Com o tempo, diminuía o seu tempo no mundo das aparências. Os ritmos toantes e vibrantes agora o contagiavam mais. Mesmo assim, a busca continuava.
- Anda, moleque, você está atrasado!
- Eu sei mãe, mas estou num lance legal. Acho que conheci a pessoa da minha vida.
- Isso não existe. Você vai conhecer alguém na faculdade, vai gostar e vai se casar. É sempre assim.
- Acho que não.
- Quer apostar quanto? Minha dura vida me condena.
- Chega. Estou gripado. Não vou hoje.
- Vai sim.
- Não vou e pronto.
- Então ta.
Terminado o bate-bola com sua mãe, ele voltou para a máquina e ficou horas e horas. Acho que encontrou seu amor. Na flor da idade, ele nunca tinha namorado alguém. Aquela seria a sua primeira experiência carnal. Achava um máximo.
O pretendente era de perto, mesma idade, mesma cabeça. Até já tinham se encontrado no clube. Tinham também trocado olhares. Quando puseram pingos nos jotas, nenhum dos dois acreditou.
Conversaram, trocaram cartas, presentes, vodkas. Freqüentaram bares, boates, teatros, cinemas e motéis. Pobre Baco que tanto trabalho teve para deixar os encontros super interessantes para os dois! E o gigante Adamastor? Como trabalhava! Nunca vi um casal como aquele. O desejo era uma corrente que desatava muito bem. Nenhum tempo era suficiente.
E assim levaram por muitos anos. Escola de manhã, cursos à tarde e encontros á noite. Tudo corria muito bem, até que nosso colega foi aprovado numa universidade interiorana. Ficaram loucos, sem saber o que fazer. Chegado o dia da inscrição, ele a fez, aos prantos.
O grande dia chegou. Separaram-se.
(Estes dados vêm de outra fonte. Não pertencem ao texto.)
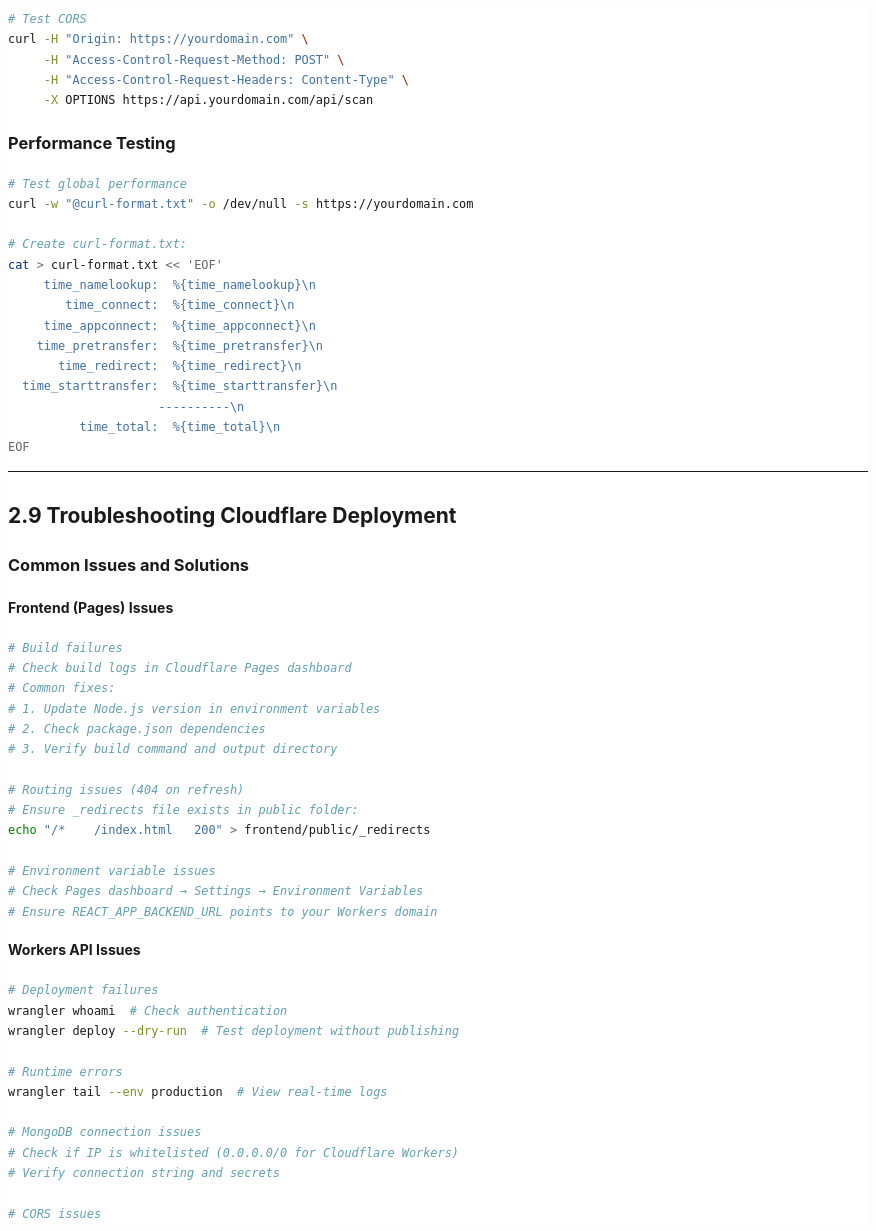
 ```bash
# Test CORS
curl -H "Origin: https://yourdomain.com" \
     -H "Access-Control-Request-Method: POST" \
     -H "Access-Control-Request-Headers: Content-Type" \
     -X OPTIONS https://api.yourdomain.com/api/scan
```

### Performance Testing
```bash
# Test global performance
curl -w "@curl-format.txt" -o /dev/null -s https://yourdomain.com

# Create curl-format.txt:
cat > curl-format.txt << 'EOF'
     time_namelookup:  %{time_namelookup}\n
        time_connect:  %{time_connect}\n
     time_appconnect:  %{time_appconnect}\n
    time_pretransfer:  %{time_pretransfer}\n
       time_redirect:  %{time_redirect}\n
  time_starttransfer:  %{time_starttransfer}\n
                     ----------\n
          time_total:  %{time_total}\n
EOF
```

---

## 2.9 Troubleshooting Cloudflare Deployment

### Common Issues and Solutions

#### Frontend (Pages) Issues
```bash
# Build failures
# Check build logs in Cloudflare Pages dashboard
# Common fixes:
# 1. Update Node.js version in environment variables
# 2. Check package.json dependencies
# 3. Verify build command and output directory

# Routing issues (404 on refresh)
# Ensure _redirects file exists in public folder:
echo "/*    /index.html   200" > frontend/public/_redirects

# Environment variable issues
# Check Pages dashboard → Settings → Environment Variables
# Ensure REACT_APP_BACKEND_URL points to your Workers domain
```

#### Workers API Issues
```bash
# Deployment failures
wrangler whoami  # Check authentication
wrangler deploy --dry-run  # Test deployment without publishing

# Runtime errors
wrangler tail --env production  # View real-time logs

# MongoDB connection issues
# Check if IP is whitelisted (0.0.0.0/0 for Cloudflare Workers)
# Verify connection string and secrets

# CORS issues
```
Os pais dele nem acreditavam que teriam mais tempo. A nova moradia era legal, perto da brisa e também das noites nada agitadas. Era um embalo que só vendo!
Enquanto um feliz lá, o outro amargurado cá no meio do caus. Falavam-se todos os dias, mas nada era igual àqueles dias que a memória nunca levou. A perfeição tomava conta do seu intelecto, pra sempre. Procurou se divertir, mas era difícil com o outro longe. Vodkas não eram suficientes para as dores. Chorava, mas ninguém entendia o porquê. A situação estava cada vez mais densa. A náusea lhe era freqüente.
Certo dia, o nosso colega chegou da universidade e o telefone logo tocou. Era uma notícia péssima. Seu amor fora ao hospital. A corrente desatou como o árduo inverno no norte. Ele, sem saber o que poderia fazer, correu para sua vila argêntea. Mas era tarde. Ele nunca mais tocaria no seu amor, já que Inês já era morta.
1 comentários:
Este trecho combina muito com o meu momento: "nada era igual àqueles dias que a memória nunca levou". Adorei seu texto amigo, ele possibilita uma pluralidade de pensamentos de diversas naturezas. Muito bem escrito.